◆ WHAT NEEDS TO BE DONE ◆
Word for word, transcribe every line below.

Plain-text document sources
- Opening Delimiter -
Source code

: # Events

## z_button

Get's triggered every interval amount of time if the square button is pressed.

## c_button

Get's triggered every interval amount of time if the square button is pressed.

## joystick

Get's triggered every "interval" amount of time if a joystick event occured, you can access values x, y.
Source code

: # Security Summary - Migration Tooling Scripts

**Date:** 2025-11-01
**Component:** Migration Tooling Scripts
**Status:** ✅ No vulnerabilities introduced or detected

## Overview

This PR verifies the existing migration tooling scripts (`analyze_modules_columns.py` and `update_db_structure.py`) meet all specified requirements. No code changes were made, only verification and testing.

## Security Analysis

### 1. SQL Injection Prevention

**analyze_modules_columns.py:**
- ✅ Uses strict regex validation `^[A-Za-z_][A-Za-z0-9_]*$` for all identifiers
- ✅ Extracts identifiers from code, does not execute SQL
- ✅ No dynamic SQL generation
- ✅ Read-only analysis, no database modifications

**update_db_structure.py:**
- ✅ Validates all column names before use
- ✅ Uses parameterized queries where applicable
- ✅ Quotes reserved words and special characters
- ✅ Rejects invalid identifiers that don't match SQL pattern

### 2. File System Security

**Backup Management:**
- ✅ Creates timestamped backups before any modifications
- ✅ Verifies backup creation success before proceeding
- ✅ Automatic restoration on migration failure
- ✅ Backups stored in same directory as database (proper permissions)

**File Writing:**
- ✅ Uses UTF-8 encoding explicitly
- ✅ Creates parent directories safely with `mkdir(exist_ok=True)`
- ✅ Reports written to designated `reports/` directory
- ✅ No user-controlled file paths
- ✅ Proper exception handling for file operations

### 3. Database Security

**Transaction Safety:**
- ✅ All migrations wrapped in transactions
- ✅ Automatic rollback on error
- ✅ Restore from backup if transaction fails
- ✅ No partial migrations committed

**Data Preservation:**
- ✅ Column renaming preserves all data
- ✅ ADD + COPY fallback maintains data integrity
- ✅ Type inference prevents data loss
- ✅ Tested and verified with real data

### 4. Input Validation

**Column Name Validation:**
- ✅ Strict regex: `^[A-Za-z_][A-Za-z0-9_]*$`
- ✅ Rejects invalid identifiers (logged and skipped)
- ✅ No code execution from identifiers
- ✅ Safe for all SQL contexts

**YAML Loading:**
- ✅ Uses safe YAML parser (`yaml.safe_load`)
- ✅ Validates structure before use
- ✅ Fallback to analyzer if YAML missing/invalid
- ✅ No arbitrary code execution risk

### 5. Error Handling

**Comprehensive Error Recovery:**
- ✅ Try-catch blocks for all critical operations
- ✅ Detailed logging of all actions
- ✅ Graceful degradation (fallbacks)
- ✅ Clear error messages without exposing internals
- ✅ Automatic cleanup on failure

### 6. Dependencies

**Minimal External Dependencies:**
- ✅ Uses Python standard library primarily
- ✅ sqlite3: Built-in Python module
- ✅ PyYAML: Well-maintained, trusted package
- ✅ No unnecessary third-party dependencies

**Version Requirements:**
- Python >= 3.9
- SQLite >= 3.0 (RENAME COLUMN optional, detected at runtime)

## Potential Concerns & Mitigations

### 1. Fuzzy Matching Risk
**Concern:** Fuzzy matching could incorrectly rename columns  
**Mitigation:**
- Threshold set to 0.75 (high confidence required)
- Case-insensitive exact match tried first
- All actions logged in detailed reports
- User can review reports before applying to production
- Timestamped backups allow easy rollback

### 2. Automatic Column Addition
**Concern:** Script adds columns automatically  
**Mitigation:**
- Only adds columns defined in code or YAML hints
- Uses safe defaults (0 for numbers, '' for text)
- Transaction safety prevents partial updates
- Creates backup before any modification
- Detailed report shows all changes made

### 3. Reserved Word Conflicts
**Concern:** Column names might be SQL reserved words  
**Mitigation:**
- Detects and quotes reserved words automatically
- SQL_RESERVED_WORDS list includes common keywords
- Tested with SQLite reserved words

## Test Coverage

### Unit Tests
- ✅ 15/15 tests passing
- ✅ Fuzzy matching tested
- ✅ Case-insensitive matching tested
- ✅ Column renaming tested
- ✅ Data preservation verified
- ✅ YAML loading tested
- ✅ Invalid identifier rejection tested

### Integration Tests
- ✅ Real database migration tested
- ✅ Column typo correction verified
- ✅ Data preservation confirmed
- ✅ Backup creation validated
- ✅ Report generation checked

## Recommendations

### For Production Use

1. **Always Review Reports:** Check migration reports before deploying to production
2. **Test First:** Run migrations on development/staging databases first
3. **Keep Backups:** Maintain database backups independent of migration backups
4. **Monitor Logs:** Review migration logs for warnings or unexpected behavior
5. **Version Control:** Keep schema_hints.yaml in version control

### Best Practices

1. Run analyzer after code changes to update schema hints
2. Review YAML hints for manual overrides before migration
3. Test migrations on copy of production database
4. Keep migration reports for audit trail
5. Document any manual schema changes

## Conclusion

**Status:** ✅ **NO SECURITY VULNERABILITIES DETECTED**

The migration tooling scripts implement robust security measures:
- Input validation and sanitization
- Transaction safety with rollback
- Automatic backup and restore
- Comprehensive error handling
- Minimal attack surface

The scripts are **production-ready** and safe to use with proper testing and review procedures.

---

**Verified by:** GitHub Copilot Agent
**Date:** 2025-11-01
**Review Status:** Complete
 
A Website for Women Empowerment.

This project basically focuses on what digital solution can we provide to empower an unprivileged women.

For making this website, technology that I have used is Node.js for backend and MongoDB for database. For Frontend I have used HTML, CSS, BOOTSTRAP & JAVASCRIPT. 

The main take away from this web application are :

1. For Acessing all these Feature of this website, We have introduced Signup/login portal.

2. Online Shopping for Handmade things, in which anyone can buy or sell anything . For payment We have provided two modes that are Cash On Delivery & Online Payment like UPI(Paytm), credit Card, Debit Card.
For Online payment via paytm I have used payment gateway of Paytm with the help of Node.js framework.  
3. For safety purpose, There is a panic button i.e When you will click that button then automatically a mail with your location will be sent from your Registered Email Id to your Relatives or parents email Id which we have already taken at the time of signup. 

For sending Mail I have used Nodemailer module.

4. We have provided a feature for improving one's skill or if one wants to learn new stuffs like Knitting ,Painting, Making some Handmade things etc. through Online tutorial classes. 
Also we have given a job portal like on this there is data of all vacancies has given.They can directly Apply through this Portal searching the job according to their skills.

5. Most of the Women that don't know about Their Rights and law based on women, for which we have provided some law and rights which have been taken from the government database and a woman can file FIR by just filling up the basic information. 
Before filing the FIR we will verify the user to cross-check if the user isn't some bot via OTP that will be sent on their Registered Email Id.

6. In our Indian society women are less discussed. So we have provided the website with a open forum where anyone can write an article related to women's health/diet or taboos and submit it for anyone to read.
- Closing Delimiter -
◆ RESPONSE ◆
Source code

: # Events

## z_button

Get's triggered every interval amount of time if the square button is pressed.

## c_button

Get's triggered every interval amount of time if the square button is pressed.

## joystick

Get's triggered every "interval" amount of time if a joystick event occured, you can access values x, y.
Source code

: # Security Summary - Migration Tooling Scripts

**Date:** 2025-11-01
**Component:** Migration Tooling Scripts
**Status:** ✅ No vulnerabilities introduced or detected

## Overview

This PR verifies the existing migration tooling scripts (`analyze_modules_columns.py` and `update_db_structure.py`) meet all specified requirements. No code changes were made, only verification and testing.

## Security Analysis

### 1. SQL Injection Prevention

**analyze_modules_columns.py:**
- ✅ Uses strict regex validation `^[A-Za-z_][A-Za-z0-9_]*$` for all identifiers
- ✅ Extracts identifiers from code, does not execute SQL
- ✅ No dynamic SQL generation
- ✅ Read-only analysis, no database modifications

**update_db_structure.py:**
- ✅ Validates all column names before use
- ✅ Uses parameterized queries where applicable
- ✅ Quotes reserved words and special characters
- ✅ Rejects invalid identifiers that don't match SQL pattern

### 2. File System Security

**Backup Management:**
- ✅ Creates timestamped backups before any modifications
- ✅ Verifies backup creation success before proceeding
- ✅ Automatic restoration on migration failure
- ✅ Backups stored in same directory as database (proper permissions)

**File Writing:**
- ✅ Uses UTF-8 encoding explicitly
- ✅ Creates parent directories safely with `mkdir(exist_ok=True)`
- ✅ Reports written to designated `reports/` directory
- ✅ No user-controlled file paths
- ✅ Proper exception handling for file operations

### 3. Database Security

**Transaction Safety:**
- ✅ All migrations wrapped in transactions
- ✅ Automatic rollback on error
- ✅ Restore from backup if transaction fails
- ✅ No partial migrations committed

**Data Preservation:**
- ✅ Column renaming preserves all data
- ✅ ADD + COPY fallback maintains data integrity
- ✅ Type inference prevents data loss
- ✅ Tested and verified with real data

### 4. Input Validation

**Column Name Validation:**
- ✅ Strict regex: `^[A-Za-z_][A-Za-z0-9_]*$`
- ✅ Rejects invalid identifiers (logged and skipped)
- ✅ No code execution from identifiers
- ✅ Safe for all SQL contexts

**YAML Loading:**
- ✅ Uses safe YAML parser (`yaml.safe_load`)
- ✅ Validates structure before use
- ✅ Fallback to analyzer if YAML missing/invalid
- ✅ No arbitrary code execution risk

### 5. Error Handling

**Comprehensive Error Recovery:**
- ✅ Try-catch blocks for all critical operations
- ✅ Detailed logging of all actions
- ✅ Graceful degradation (fallbacks)
- ✅ Clear error messages without exposing internals
- ✅ Automatic cleanup on failure

### 6. Dependencies

**Minimal External Dependencies:**
- ✅ Uses Python standard library primarily
- ✅ sqlite3: Built-in Python module
- ✅ PyYAML: Well-maintained, trusted package
- ✅ No unnecessary third-party dependencies

**Version Requirements:**
- Python >= 3.9
- SQLite >= 3.0 (RENAME COLUMN optional, detected at runtime)

## Potential Concerns & Mitigations

### 1. Fuzzy Matching Risk
**Concern:** Fuzzy matching could incorrectly rename columns  
**Mitigation:**
- Threshold set to 0.75 (high confidence required)
- Case-insensitive exact match tried first
- All actions logged in detailed reports
- User can review reports before applying to production
- Timestamped backups allow easy rollback

### 2. Automatic Column Addition
**Concern:** Script adds columns automatically  
**Mitigation:**
- Only adds columns defined in code or YAML hints
- Uses safe defaults (0 for numbers, '' for text)
- Transaction safety prevents partial updates
- Creates backup before any modification
- Detailed report shows all changes made

### 3. Reserved Word Conflicts
**Concern:** Column names might be SQL reserved words  
**Mitigation:**
- Detects and quotes reserved words automatically
- SQL_RESERVED_WORDS list includes common keywords
- Tested with SQLite reserved words

## Test Coverage

### Unit Tests
- ✅ 15/15 tests passing
- ✅ Fuzzy matching tested
- ✅ Case-insensitive matching tested
- ✅ Column renaming tested
- ✅ Data preservation verified
- ✅ YAML loading tested
- ✅ Invalid identifier rejection tested

### Integration Tests
- ✅ Real database migration tested
- ✅ Column typo correction verified
- ✅ Data preservation confirmed
- ✅ Backup creation validated
- ✅ Report generation checked

## Recommendations

### For Production Use

1. **Always Review Reports:** Check migration reports before deploying to production
2. **Test First:** Run migrations on development/staging databases first
3. **Keep Backups:** Maintain database backups independent of migration backups
4. **Monitor Logs:** Review migration logs for warnings or unexpected behavior
5. **Version Control:** Keep schema_hints.yaml in version control

### Best Practices

1. Run analyzer after code changes to update schema hints
2. Review YAML hints for manual overrides before migration
3. Test migrations on copy of production database
4. Keep migration reports for audit trail
5. Document any manual schema changes

## Conclusion

**Status:** ✅ **NO SECURITY VULNERABILITIES DETECTED**

The migration tooling scripts implement robust security measures:
- Input validation and sanitization
- Transaction safety with rollback
- Automatic backup and restore
- Comprehensive error handling
- Minimal attack surface

The scripts are **production-ready** and safe to use with proper testing and review procedures.

---

**Verified by:** GitHub Copilot Agent
**Date:** 2025-11-01
**Review Status:** Complete
 
A Website for Women Empowerment.

This project basically focuses on what digital solution can we provide to empower an unprivileged women.

For making this website, technology that I have used is Node.js for backend and MongoDB for database. For Frontend I have used HTML, CSS, BOOTSTRAP & JAVASCRIPT. 

The main take away from this web application are :

1. For Acessing all these Feature of this website, We have introduced Signup/login portal.

2. Online Shopping for Handmade things, in which anyone can buy or sell anything . For payment We have provided two modes that are Cash On Delivery & Online Payment like UPI(Paytm), credit Card, Debit Card.
For Online payment via paytm I have used payment gateway of Paytm with the help of Node.js framework.  
3. For safety purpose, There is a panic button i.e When you will click that button then automatically a mail with your location will be sent from your Registered Email Id to your Relatives or parents email Id which we have already taken at the time of signup. 

For sending Mail I have used Nodemailer module.

4. We have provided a feature for improving one's skill or if one wants to learn new stuffs like Knitting ,Painting, Making some Handmade things etc. through Online tutorial classes. 
Also we have given a job portal like on this there is data of all vacancies has given.They can directly Apply through this Portal searching the job according to their skills.

5. Most of the Women that don't know about Their Rights and law based on women, for which we have provided some law and rights which have been taken from the government database and a woman can file FIR by just filling up the basic information. 
Before filing the FIR we will verify the user to cross-check if the user isn't some bot via OTP that will be sent on their Registered Email Id.

6. In our Indian society women are less discussed. So we have provided the website with a open forum where anyone can write an article related to women's health/diet or taboos and submit it for anyone to read.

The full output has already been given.